**Exercise**
Apart from the pictures, reproduce the data below exactly as it stands.

[Record excerpts Boundary: Start]

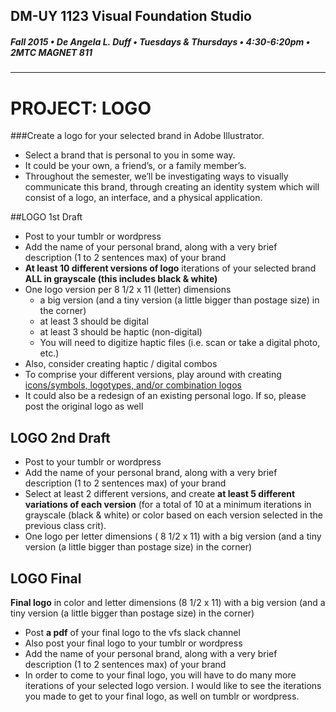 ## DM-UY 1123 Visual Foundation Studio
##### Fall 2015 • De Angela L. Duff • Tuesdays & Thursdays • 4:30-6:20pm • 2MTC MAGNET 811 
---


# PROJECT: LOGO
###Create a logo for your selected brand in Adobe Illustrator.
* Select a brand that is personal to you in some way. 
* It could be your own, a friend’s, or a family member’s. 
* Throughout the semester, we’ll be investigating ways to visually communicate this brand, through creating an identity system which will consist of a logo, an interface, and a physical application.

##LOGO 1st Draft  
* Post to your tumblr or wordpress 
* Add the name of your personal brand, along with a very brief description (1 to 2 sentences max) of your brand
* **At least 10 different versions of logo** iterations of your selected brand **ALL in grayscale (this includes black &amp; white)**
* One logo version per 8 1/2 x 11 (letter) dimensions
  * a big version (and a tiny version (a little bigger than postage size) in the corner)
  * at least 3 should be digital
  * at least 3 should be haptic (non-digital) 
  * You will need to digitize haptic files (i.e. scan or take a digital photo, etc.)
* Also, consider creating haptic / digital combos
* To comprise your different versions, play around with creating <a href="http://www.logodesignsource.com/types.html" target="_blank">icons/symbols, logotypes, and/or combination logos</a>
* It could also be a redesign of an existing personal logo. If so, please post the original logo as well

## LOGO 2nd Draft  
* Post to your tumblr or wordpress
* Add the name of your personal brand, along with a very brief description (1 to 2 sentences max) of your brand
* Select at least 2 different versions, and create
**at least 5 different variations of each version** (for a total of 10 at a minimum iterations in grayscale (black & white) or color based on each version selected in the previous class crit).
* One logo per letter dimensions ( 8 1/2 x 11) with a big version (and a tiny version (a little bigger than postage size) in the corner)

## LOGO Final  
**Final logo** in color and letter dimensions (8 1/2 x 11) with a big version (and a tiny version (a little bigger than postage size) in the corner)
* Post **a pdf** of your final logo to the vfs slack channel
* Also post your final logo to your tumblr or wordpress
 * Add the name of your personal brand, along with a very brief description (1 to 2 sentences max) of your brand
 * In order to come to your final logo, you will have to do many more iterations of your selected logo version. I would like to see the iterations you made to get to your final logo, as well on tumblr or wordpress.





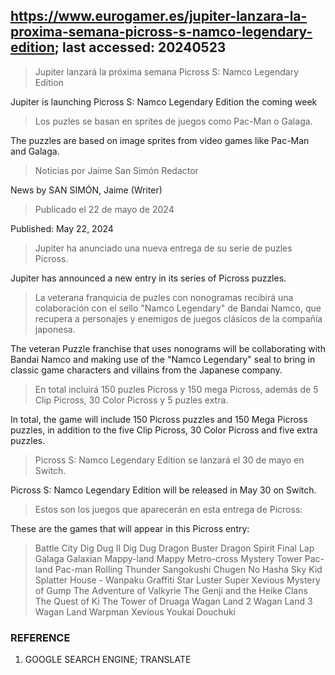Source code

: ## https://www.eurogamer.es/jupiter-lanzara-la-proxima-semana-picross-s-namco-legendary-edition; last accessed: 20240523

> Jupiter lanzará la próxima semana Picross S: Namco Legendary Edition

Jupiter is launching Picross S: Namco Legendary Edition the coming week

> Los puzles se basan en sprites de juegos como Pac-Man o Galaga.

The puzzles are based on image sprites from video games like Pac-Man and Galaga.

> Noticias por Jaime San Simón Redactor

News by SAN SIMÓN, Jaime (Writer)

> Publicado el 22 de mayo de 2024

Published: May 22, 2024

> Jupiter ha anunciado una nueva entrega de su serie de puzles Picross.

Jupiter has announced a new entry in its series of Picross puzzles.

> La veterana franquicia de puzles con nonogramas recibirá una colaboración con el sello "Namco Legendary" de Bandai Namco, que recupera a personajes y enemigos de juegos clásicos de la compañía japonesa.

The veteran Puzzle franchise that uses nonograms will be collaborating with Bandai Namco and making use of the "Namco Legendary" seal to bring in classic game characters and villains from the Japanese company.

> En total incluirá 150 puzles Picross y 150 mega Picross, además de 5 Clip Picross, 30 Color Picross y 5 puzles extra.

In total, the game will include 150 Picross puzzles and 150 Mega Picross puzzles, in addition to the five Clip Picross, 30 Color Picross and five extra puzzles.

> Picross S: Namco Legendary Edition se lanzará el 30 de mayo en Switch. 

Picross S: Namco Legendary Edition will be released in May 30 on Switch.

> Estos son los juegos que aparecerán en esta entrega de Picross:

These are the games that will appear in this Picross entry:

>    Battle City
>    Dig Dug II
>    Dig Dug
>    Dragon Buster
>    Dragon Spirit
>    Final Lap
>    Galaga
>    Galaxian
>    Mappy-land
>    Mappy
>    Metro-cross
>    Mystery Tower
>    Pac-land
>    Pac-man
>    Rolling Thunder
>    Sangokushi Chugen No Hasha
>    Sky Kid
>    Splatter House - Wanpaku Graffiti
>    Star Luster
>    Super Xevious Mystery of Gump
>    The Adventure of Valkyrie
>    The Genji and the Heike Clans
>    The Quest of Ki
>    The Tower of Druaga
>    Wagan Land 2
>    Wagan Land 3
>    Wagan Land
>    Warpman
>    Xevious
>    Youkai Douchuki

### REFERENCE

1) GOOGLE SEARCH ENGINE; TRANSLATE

[Record excerpts Boundary: End]

**Solution to the exercise**
 ## DM-UY 1123 Visual Foundation Studio
##### Fall 2015 • De Angela L. Duff • Tuesdays & Thursdays • 4:30-6:20pm • 2MTC MAGNET 811 
---


# PROJECT: LOGO
###Create a logo for your selected brand in Adobe Illustrator.
* Select a brand that is personal to you in some way. 
* It could be your own, a friend’s, or a family member’s. 
* Throughout the semester, we’ll be investigating ways to visually communicate this brand, through creating an identity system which will consist of a logo, an interface, and a physical application.

##LOGO 1st Draft  
* Post to your tumblr or wordpress 
* Add the name of your personal brand, along with a very brief description (1 to 2 sentences max) of your brand
* **At least 10 different versions of logo** iterations of your selected brand **ALL in grayscale (this includes black &amp; white)**
* One logo version per 8 1/2 x 11 (letter) dimensions
  * a big version (and a tiny version (a little bigger than postage size) in the corner)
  * at least 3 should be digital
  * at least 3 should be haptic (non-digital) 
  * You will need to digitize haptic files (i.e. scan or take a digital photo, etc.)
* Also, consider creating haptic / digital combos
* To comprise your different versions, play around with creating <a href="http://www.logodesignsource.com/types.html" target="_blank">icons/symbols, logotypes, and/or combination logos</a>
* It could also be a redesign of an existing personal logo. If so, please post the original logo as well

## LOGO 2nd Draft  
* Post to your tumblr or wordpress
* Add the name of your personal brand, along with a very brief description (1 to 2 sentences max) of your brand
* Select at least 2 different versions, and create
**at least 5 different variations of each version** (for a total of 10 at a minimum iterations in grayscale (black & white) or color based on each version selected in the previous class crit).
* One logo per letter dimensions ( 8 1/2 x 11) with a big version (and a tiny version (a little bigger than postage size) in the corner)

## LOGO Final  
**Final logo** in color and letter dimensions (8 1/2 x 11) with a big version (and a tiny version (a little bigger than postage size) in the corner)
* Post **a pdf** of your final logo to the vfs slack channel
* Also post your final logo to your tumblr or wordpress
 * Add the name of your personal brand, along with a very brief description (1 to 2 sentences max) of your brand
 * In order to come to your final logo, you will have to do many more iterations of your selected logo version. I would like to see the iterations you made to get to your final logo, as well on tumblr or wordpress.





Source code

: ## https://www.eurogamer.es/jupiter-lanzara-la-proxima-semana-picross-s-namco-legendary-edition; last accessed: 20240523

> Jupiter lanzará la próxima semana Picross S: Namco Legendary Edition

Jupiter is launching Picross S: Namco Legendary Edition the coming week

> Los puzles se basan en sprites de juegos como Pac-Man o Galaga.

The puzzles are based on image sprites from video games like Pac-Man and Galaga.

> Noticias por Jaime San Simón Redactor

News by SAN SIMÓN, Jaime (Writer)

> Publicado el 22 de mayo de 2024

Published: May 22, 2024

> Jupiter ha anunciado una nueva entrega de su serie de puzles Picross.

Jupiter has announced a new entry in its series of Picross puzzles.

> La veterana franquicia de puzles con nonogramas recibirá una colaboración con el sello "Namco Legendary" de Bandai Namco, que recupera a personajes y enemigos de juegos clásicos de la compañía japonesa.

The veteran Puzzle franchise that uses nonograms will be collaborating with Bandai Namco and making use of the "Namco Legendary" seal to bring in classic game characters and villains from the Japanese company.

> En total incluirá 150 puzles Picross y 150 mega Picross, además de 5 Clip Picross, 30 Color Picross y 5 puzles extra.

In total, the game will include 150 Picross puzzles and 150 Mega Picross puzzles, in addition to the five Clip Picross, 30 Color Picross and five extra puzzles.

> Picross S: Namco Legendary Edition se lanzará el 30 de mayo en Switch. 

Picross S: Namco Legendary Edition will be released in May 30 on Switch.

> Estos son los juegos que aparecerán en esta entrega de Picross:

These are the games that will appear in this Picross entry:

>    Battle City
>    Dig Dug II
>    Dig Dug
>    Dragon Buster
>    Dragon Spirit
>    Final Lap
>    Galaga
>    Galaxian
>    Mappy-land
>    Mappy
>    Metro-cross
>    Mystery Tower
>    Pac-land
>    Pac-man
>    Rolling Thunder
>    Sangokushi Chugen No Hasha
>    Sky Kid
>    Splatter House - Wanpaku Graffiti
>    Star Luster
>    Super Xevious Mystery of Gump
>    The Adventure of Valkyrie
>    The Genji and the Heike Clans
>    The Quest of Ki
>    The Tower of Druaga
>    Wagan Land 2
>    Wagan Land 3
>    Wagan Land
>    Warpman
>    Xevious
>    Youkai Douchuki

### REFERENCE

1) GOOGLE SEARCH ENGINE; TRANSLATE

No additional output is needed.